El otro lugar común de la construcción de la imagen es la manifestación progresista.
No es que abunden entre escritores opiniones de izquierda o revolucionarias, pero entre quienes las formulan y los que por mera corrección política eluden diferenciarse cuando aparecen en público, el gremio literario parece ganado por esa ideología chirle a la que se alude con la expresión "progresista".
Tanto es así que no faltan lectores inteligentes dispuestos a compartir la opinión del comentarista de cine Quintín, que desde el diario Perfil ha comenzado a incursionar con frecuente lucidez en la crítica literaria y en una columna reciente ha llegado a afirmar que "desde hace mucho tiempo nuestros escritores son todos progresistas. Salvo Fogwill, probablemente".
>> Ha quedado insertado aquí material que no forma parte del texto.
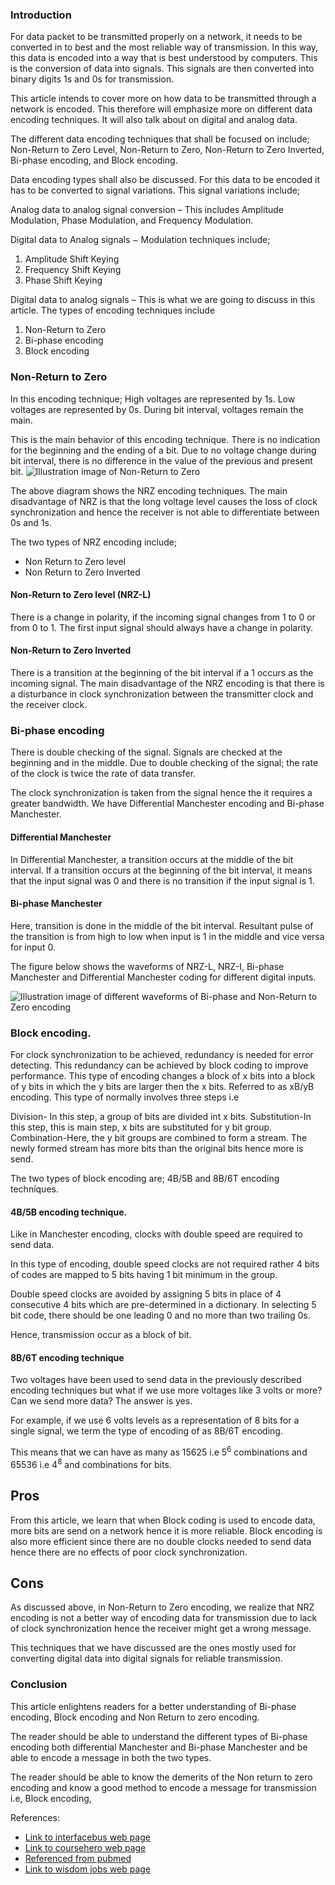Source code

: ### Introduction
For data packet to be transmitted properly on a network, it needs to be converted in to best and the most reliable way of transmission. In this way, this data is encoded into a way that is best understood by computers. This is the conversion of data into signals. This signals are then converted into binary digits 1s and 0s for transmission.

This article intends to cover more on how data to be transmitted through a network is encoded. This therefore will emphasize more on different data encoding techniques. It will also talk about on digital and analog data.

The different data encoding techniques that shall be focused on include; Non-Return to Zero Level, Non-Return to Zero, Non-Return to Zero Inverted, Bi-phase encoding, and Block encoding.

Data encoding types shall also be discussed.
For this data to be encoded it has to be converted to signal variations. This signal variations include;

Analog data to analog signal conversion – This includes Amplitude Modulation, Phase Modulation, and Frequency Modulation.

Digital data to Analog signals − Modulation techniques include;

1. Amplitude Shift Keying
2. Frequency Shift Keying
3. Phase Shift Keying

Digital data to analog signals – This is what we are going to discuss in this article.
The types of encoding techniques include
1.	Non-Return to Zero
2.	Bi-phase encoding
3.	Block encoding


### Non-Return to Zero
In this encoding technique;
High voltages are represented by 1s.
Low voltages are represented by 0s.
During bit interval, voltages remain the main.

This is the main behavior of this encoding technique.
There is no indication for the beginning and the ending of a bit. Due to no voltage change during bit interval, there is no difference in the value of the previous and present bit.
![Illustration image of Non-Return to Zero](/engineering-education/different-techniques-of-encoding-data-for-transmission/nrz.png)

The above diagram shows the NRZ encoding techniques.
The main disadvantage of NRZ is that the long voltage level causes the loss of clock synchronization and hence the receiver is not able to differentiate between 0s and 1s.

 The two types of NRZ encoding include;
-	Non Return to Zero level
-	Non Return to Zero Inverted

#### Non-Return to Zero level (NRZ-L)
There is a change in polarity, if the incoming signal changes from 1 to 0 or from 0 to 1.
The first input signal should always have a change in polarity.

#### Non-Return to Zero Inverted
There is a transition at the beginning of the bit interval if a 1 occurs as the incoming signal.
The main disadvantage of the NRZ encoding is that there is a disturbance in clock synchronization between the transmitter clock and the receiver clock.
### Bi-phase encoding
There is double checking of the signal.
Signals are checked at the beginning and in the middle.
Due to double checking of the signal; the rate of the clock is twice the rate of data transfer.

The clock synchronization is taken from the signal hence the it requires a greater bandwidth.
We have Differential Manchester encoding and Bi-phase Manchester.

####	Differential Manchester
In Differential Manchester, a transition occurs at the middle of the bit interval.
If a transition occurs at the beginning of the bit interval, it means that the input signal was 0 and there is no transition if the input signal is 1.

####	Bi-phase Manchester
Here, transition is done in the middle of the bit interval.
Resultant pulse of the transition is from high to low when input is 1 in the middle and vice versa for input 0.

The figure below shows the waveforms of NRZ-L, NRZ-I, Bi-phase Manchester and Differential Manchester coding for different digital inputs.

![Illustration image of different waveforms of Bi-phase and Non-Return to Zero encoding](/engineering-education/different-techniques-of-encoding-data-for-transmission/waveforms.png)
### Block encoding.
For clock synchronization to be achieved, redundancy is needed for error detecting. This redundancy can be achieved by block coding to improve performance. This type of encoding changes a block of x bits into a block of y bits in which the y bits are larger then the x bits. Referred to as xB/yB encoding. This
type of normally involves three steps i.e

Division- In this step, a group of bits are divided int x bits.
Substitution-In this step, this is main step, x bits are substituted for y bit group.
Combination-Here, the y bit groups are combined to form a stream.
The newly formed stream has more bits than the original bits hence more is send.

The two types of block encoding are; 4B/5B and 8B/6T encoding techniques.
#### 4B/5B encoding technique.
Like in Manchester encoding, clocks with double speed are required to send data.

In this type of encoding, double speed clocks are not required rather 4 bits of codes are mapped to 5 bits having 1 bit minimum in the group.

Double speed clocks are avoided by assigning 5 bits in place of 4 consecutive 4 bits which are pre-determined in a dictionary.
In selecting 5 bit code, there should be one leading 0 and no more than two trailing 0s.

Hence, transmission occur as a block of bit.
#### 8B/6T encoding technique
Two voltages have been used to send data in the previously described encoding techniques but what if we use more voltages like 3 volts or more? Can we send more data? The answer is yes.

 For example, if we use 6 volts levels as a representation of 8 bits for a single signal, we term the type of encoding of as 8B/6T encoding.

This means that we can have as many as 15625 i.e 5<sup>6</sup> combinations and 65536 i.e 4<sup>8</sup> and combinations for bits.

## Pros
From this article, we learn that when Block coding is used to encode data, more bits are send on a network hence it is more reliable.
Block encoding is also more efficient since there are no double clocks needed to send data hence there are no effects of poor clock synchronization.

## Cons
As discussed above, in Non-Return to Zero encoding, we realize that NRZ encoding is not a better way of encoding data for transmission due to lack of clock synchronization hence the receiver might get a wrong message.

This techniques that we have discussed are the ones mostly used for converting digital data into digital signals for reliable transmission.

### Conclusion
This article enlightens readers for a better understanding of Bi-phase encoding, Block encoding and Non Return to zero encoding.

The reader should be able to understand the different types of Bi-phase encoding both differential Manchester and Bi-phase Manchester and be able to encode a message in both the two types.

The reader should be able to know the demerits of the Non return to zero encoding and know a good method to encode a message for transmission i.e, Block encoding,

References:
- [Link to interfacebus web page](http://www.interfacebus.com/NRZ_Definition.html)
- [Link to coursehero web page](https://www.coursehero.com/file/91850719/Bautista-Assignmentdocx)
- [Referenced from pubmed](https://pubmed.ncbi.nlm.nih.gov/31496943)
- [Link to wisdom jobs web page](https://www.wisdomjobs.com/e-university/digital-communication-tutorial-1983/data-encoding-techniques-25989.html)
Tal vez ya haya pasado mucho tiempo separándonos de Lugones, Borges, Bioy, Silvina, Girri, pero quien no se siente hoy contemporáneo de Aira, Carrera, Lamborghini, Laiseca y tantos otros para quienes la última lacra con que preferirían contaminarse es el espíritu progre..?
Es que desde la segunda década del siglo, adquirir el kit progresista exige pagar un alto precio intelectual. Pasados cien años del comienzo de la migración de progres hacia el fascismo, el estalinismo o el autoritarismo liberal siguen acentuándose las contradicciones múltiples que cien años atrás hicieron estallar el mito de la unidad entre progreso social, progreso económico, progreso político, progreso científico y progreso humano.
Persiguiendo cualquiera de las colgantes zanahorias del cóctel progre, el burrito intelectual y su variante literaria se pierden por los peores caminos que transita el ciudadano de la aldea global.
¡Los políticos! Todo es una cuestión política, pero ellos sí pueden abusar de la captatio benevolentia, porque, aspirando al poder, actúan como si supiesen que será el Poder quien termine definiendo los efectos de la pócima suministrada.
Pero la imagen del escritor no se destina a un escrutinio pactado en un calendario electoral. Los autores votan a cada instante sobre su famosa página en blanco y el acierto de sus decisiones es lo que terminará construyendo dentro de mucho tiempo su verdad imagen, que no depende de su "posicionamiento" público en ejes tan poco pertinentes como lindo-feo, sobrio-borracho, famoso-ignoto, culto-salvaje, drogón-careta, izquierda-derecha, homofilia-homofobia, sino por el lugar que ocupa en la intimidad de su trabajo que con los años permitirá clasificarlo como uno que ha escrito bien o mal, llamando "mal", en el mundo al conjunto de las cosas mal hechas y, en literatura, a todo lo que se ha escrito mal sin advertir que se lo estaba haciendo.